Macro Economic Sensitivity
Highly sensitive to Government of India energy planning; the ordering of 25 GW thermal projects since FY23 is a primary growth driver.
Consumer Behavior
Shift in government policy toward reviving thermal power to meet base-load demand while simultaneously pursuing decarbonization.
Geopolitical Risks
Exposure to global supply chains for specialized components, though 'Atmanirbhar Bharat' initiatives aim to reduce this.
Regulatory & Governance
Industry Regulations
Subject to DPE Guidelines on Corporate Governance and SEBI Listing Regulations.
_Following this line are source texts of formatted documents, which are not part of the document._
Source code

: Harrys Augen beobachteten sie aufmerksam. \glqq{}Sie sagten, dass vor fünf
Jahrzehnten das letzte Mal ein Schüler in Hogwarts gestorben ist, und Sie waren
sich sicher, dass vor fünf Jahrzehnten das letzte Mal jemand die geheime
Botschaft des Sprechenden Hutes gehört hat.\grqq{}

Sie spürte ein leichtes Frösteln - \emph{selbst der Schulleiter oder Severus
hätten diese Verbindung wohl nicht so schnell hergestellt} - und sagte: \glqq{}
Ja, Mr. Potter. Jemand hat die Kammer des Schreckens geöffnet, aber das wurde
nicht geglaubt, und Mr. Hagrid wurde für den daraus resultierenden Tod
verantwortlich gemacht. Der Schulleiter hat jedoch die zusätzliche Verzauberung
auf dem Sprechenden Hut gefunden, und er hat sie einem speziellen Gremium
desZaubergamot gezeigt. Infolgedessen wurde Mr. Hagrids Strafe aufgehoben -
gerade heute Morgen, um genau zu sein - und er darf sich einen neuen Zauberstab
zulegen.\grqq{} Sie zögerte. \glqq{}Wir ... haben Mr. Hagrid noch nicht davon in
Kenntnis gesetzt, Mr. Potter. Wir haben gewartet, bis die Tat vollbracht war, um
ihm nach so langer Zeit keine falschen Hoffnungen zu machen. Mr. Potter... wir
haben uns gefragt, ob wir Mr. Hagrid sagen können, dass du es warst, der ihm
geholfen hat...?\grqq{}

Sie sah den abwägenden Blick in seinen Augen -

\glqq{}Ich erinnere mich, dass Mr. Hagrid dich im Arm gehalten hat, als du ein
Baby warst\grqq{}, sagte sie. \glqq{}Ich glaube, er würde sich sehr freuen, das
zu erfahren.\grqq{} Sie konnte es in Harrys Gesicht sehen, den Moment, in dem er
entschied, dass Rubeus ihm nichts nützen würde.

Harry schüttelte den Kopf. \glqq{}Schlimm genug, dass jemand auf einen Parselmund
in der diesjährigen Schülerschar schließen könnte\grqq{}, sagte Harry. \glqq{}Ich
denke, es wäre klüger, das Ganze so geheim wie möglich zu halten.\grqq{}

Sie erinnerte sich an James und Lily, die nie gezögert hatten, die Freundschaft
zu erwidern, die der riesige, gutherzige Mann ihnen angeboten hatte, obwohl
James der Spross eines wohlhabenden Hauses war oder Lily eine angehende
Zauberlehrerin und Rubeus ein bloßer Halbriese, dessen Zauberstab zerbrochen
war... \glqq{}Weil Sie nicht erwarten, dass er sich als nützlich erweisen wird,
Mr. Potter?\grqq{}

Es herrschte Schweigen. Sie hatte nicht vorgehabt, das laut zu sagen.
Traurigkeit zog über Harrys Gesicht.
Must comply with environmental standards for heavy manufacturing.
Environmental Compliance
Committed to Net Zero by 2047. Operates 21 effluent treatment plants and 19 sewage treatment plants.
Taxation Policy Impact
Not specifically disclosed; follows standard corporate tax rates for PSUs.
Legal Contingencies
BSE and NSE each imposed a fine of INR 5,42,800 (total INR 10.85 lakh) for non-compliance with Regulation 17(1) regarding Board composition (Independent Directors < 50%) for the quarter ending Sept 2025.
Risk Analysis
Key Uncertainties
Stretched working capital cycle (659 GCA days) and potential for cost overruns on legacy projects could impact margins by 2-3%.
Geographic Concentration Risk
Heavy concentration in the Indian domestic market, particularly with State and Central power utilities.
Third Party Dependencies
Dependency on the Government of India for director appointments and strategic direction.
Technology Obsolescence Risk
Mitigated by INR 662 Cr R&D spend and diversification into green hydrogen and coal gasification.
Credit & Counterparty Risk
Receivables and contract assets exceed INR 38,000 Cr. While 80% are PSUs, INR 8,650 Cr is owed by financially weaker state utilities.